UNE Center for 高清不卡福利 Humanities presents 鈥淎symmetrical Transparency: The 高清不卡福利 Politics of Risk Management鈥
In the post-9/11 world, our trips through airport security checkpoints have become more onerous, but most of us have accepted the TSA鈥檚 new measures as necessities for safe travel. But what if more is at stake than a few extra minutes of our time? What if by subjecting ourselves to increasingly invasive modes of scrutiny, we have ceded an important right 鈥 our sovereignty over our own bodies? And what about those of us unable to perform the cultural ideal of submission due to race, citizenship status, disability, age or religion?
To explore these and other concerns related to today鈥檚 security apparatus, the 高清不卡福利 of New England Center for 高清不卡福利 Humanities hosted scholar Rachel Carey Hall for a lecture titled 鈥淎symmetrical Transparency: The 高清不卡福利 Politics of Risk Management鈥 on Monday, November 28, 2016.
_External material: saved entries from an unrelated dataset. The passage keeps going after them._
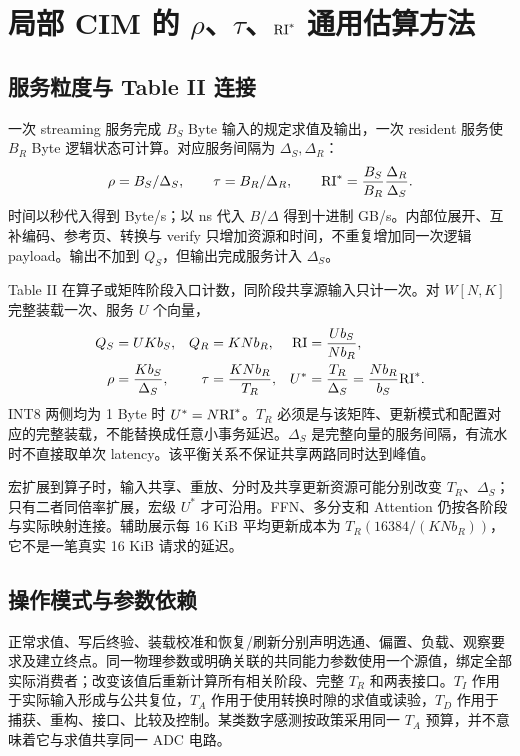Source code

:\section{\texorpdfstring{局部 CIM 的 $\rho$、$\tau$、$\RI^*$ 通用估算方法}{局部 CIM 的两路服务估算}}

\subsection{服务粒度与 Table II 连接}

一次 streaming 服务完成 $B_S$ Byte 输入的规定求值及输出，一次 resident 服务使 $B_R$ Byte 逻辑状态可计算。对应服务间隔为 $\Delta_S,\Delta_R$：
\begin{equation}
\rho=B_S/\Delta_S,\qquad\tau=B_R/\Delta_R,\qquad
\RI^*=\frac{B_S}{B_R}\frac{\Delta_R}{\Delta_S}.
\label{eq:service}
\end{equation}
时间以秒代入得到 Byte/s；以 ns 代入 $B/\Delta$ 得到十进制 GB/s。内部位展开、互补编码、参考页、转换与 verify 只增加资源和时间，不重复增加同一次逻辑 payload。输出不加到 $Q_S$，但输出完成服务计入 $\Delta_S$。

Table II 在算子或矩阵阶段入口计数，同阶段共享源输入只计一次。对 $W[N,K]$ 完整装载一次、服务 $U$ 个向量，
\begin{equation}
\begin{aligned}
Q_S&=UKb_S,& Q_R&=KNb_R,& \RI&=\frac{Ub_S}{Nb_R},\\
\rho&=\frac{Kb_S}{\Delta_S},&\tau&=\frac{KNb_R}{T_R},&
U^*&=\frac{T_R}{\Delta_S}=\frac{Nb_R}{b_S}\RI^*.
\end{aligned}
\label{eq:mapping}
\end{equation}
INT8 两侧均为 1 Byte 时 $U^*=N\RI^*$。$T_R$ 必须是与该矩阵、更新模式和配置对应的完整装载，不能替换成任意小事务延迟。$\Delta_S$ 是完整向量的服务间隔，有流水时不直接取单次 latency。该平衡关系不保证共享两路同时达到峰值。

宏扩展到算子时，输入共享、重放、分时及共享更新资源可能分别改变 $T_R$、$\Delta_S$；只有二者同倍率扩展，宏级 $U^*$ 才可沿用。FFN、多分支和 Attention 仍按各阶段与实际映射连接。辅助展示每 16 KiB 平均更新成本为 $T_R(16384/(KNb_R))$，它不是一笔真实 16 KiB 请求的延迟。

\subsection{操作模式与参数依赖}

正常求值、写后终验、装载校准和恢复/刷新分别声明选通、偏置、负载、观察要求及建立终点。同一物理参数或明确关联的共同能力参数使用一个源值，绑定全部实际消费者；改变该值后重新计算所有相关阶段、完整 $T_R$ 和两表接口。$T_I$ 作用于实际输入形成与公共复位，$T_A$ 作用于使用转换时隙的求值或读验，$T_D$ 作用于捕获、重构、接口、比较及控制。某类数字感测按政策采用同一 $T_A$ 预算，并不意味着它与求值共享同一 ADC 电路。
An associate professor of Communication and Rhetorical Studies at Syracuse 高清不卡福利, Hall argued that the aesthetics of transparency have been used to justify a discriminatory global politics of mobility. This idea serves as the thesis of her 2015 book The Transparent Traveler: The Performance and Culture of Airport Security.
This event was the seventh lecture this fall at the Center for 高清不卡福利 Humanities. Since its founding in 2009 by UNE cultural studies scholar Anouar Majid, the Center has brought leading thinkers from around the globe to Portland to share their expertise with students and a diverse audience of community members. The lectures are free and open to the public, and streamed live online so that students at UNE鈥檚 campus in Tangier, Morocco, and people around the globe can watch them.